The government responded to the recommendations in the report by claiming that while it agrees there are a large number of people who are digitally excluded in the UK, it has already achieved so much with its current plans that it is not necessary to create a new strategy to tackle this issue. It responded similarly to a number of other recommendations made by the committee.
“Digital exclusion is not a problem that will solve itself,” said Tina Stowell, chair of the House of Lords’ Communications and Digital Committee. “It is an ongoing challenge, and we need clear direction from the government about how they will prioritise making sure people are not excluded or left behind when it comes to enjoying the benefits of being online.
“Our report set out a series of key areas where the government could take the lead in tackling the digital divide, including in developing digital skills and confidence among those with the lowest level of digital capability,” she added.
“In their response, the government have reasserted that digital exclusion is a priority, but their actions do not live up to the words. It is simply not credible to claim it is a priority when the key strategy for helping people keep pace in such a fast-moving area is over a decade old.
“It is disappointing that the government’s response has not taken up the committee’s positive challenge and signalled the ambition needed to close the digital divide for the UK to thrive as a tech superpower,” said Stowell.
Despite digital becoming increasingly important for day-to-day life, there are still a number of adults without the digital skills needed to complete basic digital tasks, and many other individuals across the UK who are unable to access the internet.
Tina Stowell, Communications and Digital Committee
The main suggestion in the Lords’ report was to create a new Digital Inclusion Strategy to replace the current one, which is now nearly 10 years old.
It also asked the government to make it easier for the public to access the internet and devices, make it easier for education providers to offer digital skills training to a variety of people, and do more to ensure smaller telecoms providers are able to offer internet access to those who need it.

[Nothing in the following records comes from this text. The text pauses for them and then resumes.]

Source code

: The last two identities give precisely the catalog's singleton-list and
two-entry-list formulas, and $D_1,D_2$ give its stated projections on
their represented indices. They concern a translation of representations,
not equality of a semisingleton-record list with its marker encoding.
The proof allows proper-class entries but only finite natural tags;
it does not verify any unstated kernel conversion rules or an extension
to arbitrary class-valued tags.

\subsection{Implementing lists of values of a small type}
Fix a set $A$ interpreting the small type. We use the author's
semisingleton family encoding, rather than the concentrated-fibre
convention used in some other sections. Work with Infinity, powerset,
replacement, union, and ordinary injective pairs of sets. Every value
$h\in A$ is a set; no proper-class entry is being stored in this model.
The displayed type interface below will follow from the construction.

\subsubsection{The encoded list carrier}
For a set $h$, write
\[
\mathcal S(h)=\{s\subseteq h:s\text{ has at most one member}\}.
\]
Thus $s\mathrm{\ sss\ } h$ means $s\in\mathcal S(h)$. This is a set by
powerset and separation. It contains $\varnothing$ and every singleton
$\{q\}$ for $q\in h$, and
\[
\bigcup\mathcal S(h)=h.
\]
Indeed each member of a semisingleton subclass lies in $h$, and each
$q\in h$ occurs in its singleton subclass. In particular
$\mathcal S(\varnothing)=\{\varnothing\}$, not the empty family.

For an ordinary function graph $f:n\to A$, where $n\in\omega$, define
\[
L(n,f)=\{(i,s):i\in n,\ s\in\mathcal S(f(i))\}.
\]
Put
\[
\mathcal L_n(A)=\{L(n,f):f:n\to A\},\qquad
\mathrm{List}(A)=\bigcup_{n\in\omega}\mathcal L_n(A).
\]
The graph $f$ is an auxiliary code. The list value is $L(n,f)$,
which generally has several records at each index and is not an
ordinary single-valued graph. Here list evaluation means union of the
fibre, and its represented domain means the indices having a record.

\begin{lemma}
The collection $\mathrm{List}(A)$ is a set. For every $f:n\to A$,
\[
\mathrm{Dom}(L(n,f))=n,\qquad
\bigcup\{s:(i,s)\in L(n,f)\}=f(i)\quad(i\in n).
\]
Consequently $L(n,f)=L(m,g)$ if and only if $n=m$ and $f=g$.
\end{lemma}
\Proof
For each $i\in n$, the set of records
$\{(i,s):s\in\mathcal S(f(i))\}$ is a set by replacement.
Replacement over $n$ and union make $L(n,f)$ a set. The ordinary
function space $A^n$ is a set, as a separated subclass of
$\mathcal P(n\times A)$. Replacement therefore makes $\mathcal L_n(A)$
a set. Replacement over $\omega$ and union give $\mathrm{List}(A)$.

But many of these points were not fully embraced by the government in its response – it highlighted digital inclusion as “a priority” for the government and argued many steps have already been taken to offer support to those who may not have digital access.
While the government said it would set up a cross-ministerial committee to investigate what departments involved in digital inclusion can do to donate devices to those who may not have access to tech, it claimed the original strategy, developed in 2014, “continue[s] to inform” decisions made around digital access and skills, with digital inclusion being included in all policy areas rather than being tackled as an individual issue, and therefore a new Digital Inclusion Strategy is not necessary.
The government also said it would not set up a governmental digital exclusion unit, develop a “clearer definition” of what counts as a social tariff for internet access, or apply digital skills targets for different stages of people’s lives or education levels.
The Lords described the response as “lacking ambition” and “failing to engage” with the issues outlined in the committee’s investigation and subsequent recommendations regarding the lack of digital inclusion in the UK.
Elizabeth Anderson, Digital Poverty Alliance
Elizabeth Anderson, interim CEO of Digital Poverty Alliance, said while what is being done is a positive, there’s a long way to go, especially as the pace of technology adoption is causing the digital skills and access gap to widen.
“When we look at statistics that highlight 13-19 million people over the age of 16 are experiencing some form of digital poverty, while it is estimated that 20% of children are in digital poverty, it is disappointing to see that there will be no new strategy to address this growingly urgent issue as more essential services – from homework to welfare services – move online only,” she said.
“Government needs to adopt a long-term and strategic approach to ensure that the millions of people offline do not get left behind – with new ideas and innovation. We particularly welcome the cross-departmental group to address the issue and will be keen to engage with government going forward. It is essential that government, businesses and the third sector work together to ensure we can meet our goal of eradicating digital poverty by 2030.”